Während der NS-Zeit wurden 1900 Jüdinnen und Juden aus Moabit deportiert. Im Westfälischen Viertel und dem benachbarten Hansaviertel gab es eine blühende jüdische Gemeinde und zahlreiche Synagogen wie die in der Levetzowstraße.
Eine Liste mit Stolpersteinen in Moabit findet sich hier. Zu den meisten der mindestens 328 Stolpersteine hat die Initiative “Ihr letzter Weg” hier auch Biografien angelegt.
Schräg gegenüber des Ehepaars Lewkowitz, in der Jagowstraße 8, wohnten Ida Lurje und Bertha Walk (deren Namen auf den Stolpersteinen im Bild unten zu sehen sind), die am 3.10.1942 nach Theresienstadt deportiert wurden. Ida Lurje wurde von dort 1943 nach Auschwitz deportiert und dort ermordet, Bertha Walk wurde im Februar 1945 in Theresienstadt ermordet.

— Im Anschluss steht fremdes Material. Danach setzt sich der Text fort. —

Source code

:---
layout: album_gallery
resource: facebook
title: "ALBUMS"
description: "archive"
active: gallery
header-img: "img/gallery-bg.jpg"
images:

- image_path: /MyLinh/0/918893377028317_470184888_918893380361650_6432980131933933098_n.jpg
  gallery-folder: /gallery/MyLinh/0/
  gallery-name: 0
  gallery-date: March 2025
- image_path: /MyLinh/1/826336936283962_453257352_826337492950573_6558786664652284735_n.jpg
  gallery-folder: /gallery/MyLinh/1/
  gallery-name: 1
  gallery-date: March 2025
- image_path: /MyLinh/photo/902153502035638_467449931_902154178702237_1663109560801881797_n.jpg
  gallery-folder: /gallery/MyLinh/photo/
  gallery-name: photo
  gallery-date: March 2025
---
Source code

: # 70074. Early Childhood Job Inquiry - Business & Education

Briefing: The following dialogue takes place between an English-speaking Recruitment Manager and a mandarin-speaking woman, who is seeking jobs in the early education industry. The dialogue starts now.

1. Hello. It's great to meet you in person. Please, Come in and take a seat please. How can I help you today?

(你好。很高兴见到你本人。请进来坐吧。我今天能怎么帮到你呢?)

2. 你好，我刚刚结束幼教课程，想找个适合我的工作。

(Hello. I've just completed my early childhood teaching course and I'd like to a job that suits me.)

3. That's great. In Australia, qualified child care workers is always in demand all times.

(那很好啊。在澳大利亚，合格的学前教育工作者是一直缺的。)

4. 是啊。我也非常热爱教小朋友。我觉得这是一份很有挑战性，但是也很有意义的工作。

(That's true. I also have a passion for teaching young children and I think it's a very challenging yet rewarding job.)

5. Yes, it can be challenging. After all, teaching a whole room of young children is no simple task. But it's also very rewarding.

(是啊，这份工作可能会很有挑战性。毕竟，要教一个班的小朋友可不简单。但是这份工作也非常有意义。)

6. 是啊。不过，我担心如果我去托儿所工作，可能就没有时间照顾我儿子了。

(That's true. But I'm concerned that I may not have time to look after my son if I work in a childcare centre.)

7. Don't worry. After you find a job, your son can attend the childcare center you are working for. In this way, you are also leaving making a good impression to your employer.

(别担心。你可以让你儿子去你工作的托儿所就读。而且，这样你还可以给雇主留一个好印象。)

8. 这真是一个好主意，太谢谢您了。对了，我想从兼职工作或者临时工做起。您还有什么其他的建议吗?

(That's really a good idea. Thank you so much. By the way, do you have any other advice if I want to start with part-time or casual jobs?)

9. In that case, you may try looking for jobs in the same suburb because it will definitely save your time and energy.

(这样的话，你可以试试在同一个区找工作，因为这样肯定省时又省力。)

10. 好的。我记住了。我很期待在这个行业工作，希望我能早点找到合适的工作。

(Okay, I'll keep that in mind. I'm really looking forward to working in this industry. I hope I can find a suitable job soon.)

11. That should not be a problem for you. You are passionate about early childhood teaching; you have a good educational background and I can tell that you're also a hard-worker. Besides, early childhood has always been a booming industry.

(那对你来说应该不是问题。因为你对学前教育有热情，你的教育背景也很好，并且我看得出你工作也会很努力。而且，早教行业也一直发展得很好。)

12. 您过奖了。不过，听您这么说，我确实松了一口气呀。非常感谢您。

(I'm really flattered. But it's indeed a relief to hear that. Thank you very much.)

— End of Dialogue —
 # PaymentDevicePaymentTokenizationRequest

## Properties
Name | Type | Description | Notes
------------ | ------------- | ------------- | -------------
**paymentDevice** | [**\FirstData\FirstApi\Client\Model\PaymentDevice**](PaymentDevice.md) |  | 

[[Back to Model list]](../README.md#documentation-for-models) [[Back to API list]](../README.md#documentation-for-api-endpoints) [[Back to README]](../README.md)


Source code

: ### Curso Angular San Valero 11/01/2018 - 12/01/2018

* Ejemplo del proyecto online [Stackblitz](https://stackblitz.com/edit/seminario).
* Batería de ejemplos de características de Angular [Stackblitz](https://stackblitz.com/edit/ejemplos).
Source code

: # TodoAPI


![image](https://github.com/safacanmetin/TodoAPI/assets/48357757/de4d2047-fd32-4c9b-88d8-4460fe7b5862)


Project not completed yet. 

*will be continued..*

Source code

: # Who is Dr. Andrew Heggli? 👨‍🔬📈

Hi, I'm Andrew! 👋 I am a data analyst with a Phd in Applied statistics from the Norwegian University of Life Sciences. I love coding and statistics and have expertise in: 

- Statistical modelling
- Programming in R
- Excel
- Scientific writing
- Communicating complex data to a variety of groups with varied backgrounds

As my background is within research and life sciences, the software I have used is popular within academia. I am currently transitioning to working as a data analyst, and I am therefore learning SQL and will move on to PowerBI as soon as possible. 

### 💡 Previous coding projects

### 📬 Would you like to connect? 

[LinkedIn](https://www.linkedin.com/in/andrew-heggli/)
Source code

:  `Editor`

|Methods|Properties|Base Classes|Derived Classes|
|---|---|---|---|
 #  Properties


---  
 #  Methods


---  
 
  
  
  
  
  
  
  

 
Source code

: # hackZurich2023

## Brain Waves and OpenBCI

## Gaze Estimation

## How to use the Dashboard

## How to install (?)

Unser Weg führte auch am ehemaligen Krankenhaus Moabit an der Turmstr. 21 vorbei, das viele noch kennen werden. Dort arbeiteten viele jüdische Ärzt*innen und gewerkschaftlich Engagierte, die nach 1933 ihre Anstellung verloren und verfolgt wurden. Dennoch gelang es u.a. dem Arzt Georg Groscurth und dem Wissenschaftler Robert Havemann, dort die Widerstandsgruppe „Europäische Union“ zu unterhalten. Die führenden Mitglieder dieser Union wurden jedoch 1943 verhaftet und 1944 fast alle hingerichtet – mit einer Ausnahme: Robert Havemann, der sich später in der DDR zu einem führenden Oppositionellen entwickelte.
Den Weg gingen wir gemeinsam mit anderen Moabiter*innen.
In den Jahren von 1940 bis 1945 wurden in die deutschen Konzentrationslager Auschwitz (Stammlager, Birkenau, Monowitz und deren Nebenlager) etwa 1,3 Millionen Menschen deportiert und über eine Million Menschen, vorwiegend jüdischer Herkunft, ermordet, darunter auch viele Menschen aus Moabit. Stolpersteine auf den Moabiter Bürgersteinen erinnern an diese und in anderen Lagern oder auf andere Weise durch das NS-Regime ermordeten Mitbürger*innen, viele Informationen dazu hat die Initiative Sie waren Nachbarn zusammengetragen, die auch einen Audiowalk mit dem Namen Ihr letzter Weg entwickelt haben.
Laut Aktenlage haben etwa 20.000 Menschen ihre letzten Tage in Berlin in dieser Sammelstelle verbracht. Von dort führte ihr Weg durch Moabit zum alten Güterbahnhof Moabit.
Von dort wurden allein zwischen August bis Oktober 1942 mindestens 7.558 Menschen deportiert.
Was damals passiert ist, darf nie wieder passieren und fordert unserer aller Aufmerksamkeit. Darum danken wir allen, die mit uns zusammen diesen Weg gegangen sind und wollen das Gedenken auch in den kommenden Jahren weiter wach halten.